> **TASK STATEMENT**: Copy out each line of the material below that holds the string "Content".

# # #

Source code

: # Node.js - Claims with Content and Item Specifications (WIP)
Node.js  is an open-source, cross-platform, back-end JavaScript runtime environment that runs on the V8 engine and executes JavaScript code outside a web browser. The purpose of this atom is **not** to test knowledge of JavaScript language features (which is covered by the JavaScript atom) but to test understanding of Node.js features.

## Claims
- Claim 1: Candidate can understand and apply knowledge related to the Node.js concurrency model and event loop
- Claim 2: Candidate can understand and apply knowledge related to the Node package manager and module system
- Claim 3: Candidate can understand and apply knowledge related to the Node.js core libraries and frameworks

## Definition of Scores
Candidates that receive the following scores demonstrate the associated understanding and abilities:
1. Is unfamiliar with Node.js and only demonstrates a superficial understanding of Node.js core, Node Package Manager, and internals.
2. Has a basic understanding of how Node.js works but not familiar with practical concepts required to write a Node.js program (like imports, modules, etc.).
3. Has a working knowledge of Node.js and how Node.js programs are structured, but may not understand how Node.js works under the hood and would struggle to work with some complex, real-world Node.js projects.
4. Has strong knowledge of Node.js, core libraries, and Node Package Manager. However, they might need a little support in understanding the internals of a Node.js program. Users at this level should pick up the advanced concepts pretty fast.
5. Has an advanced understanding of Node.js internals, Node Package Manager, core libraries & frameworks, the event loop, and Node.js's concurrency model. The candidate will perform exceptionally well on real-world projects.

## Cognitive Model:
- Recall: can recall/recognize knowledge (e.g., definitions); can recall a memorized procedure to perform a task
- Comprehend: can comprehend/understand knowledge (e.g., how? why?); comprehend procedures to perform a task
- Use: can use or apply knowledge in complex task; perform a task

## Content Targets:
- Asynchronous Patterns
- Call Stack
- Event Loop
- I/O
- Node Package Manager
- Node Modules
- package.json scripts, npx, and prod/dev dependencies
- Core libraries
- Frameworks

# # #

> **FINISHED EXERCISE**:
: # Node.js - Claims with Content and Item Specifications (WIP)
## Content Targets:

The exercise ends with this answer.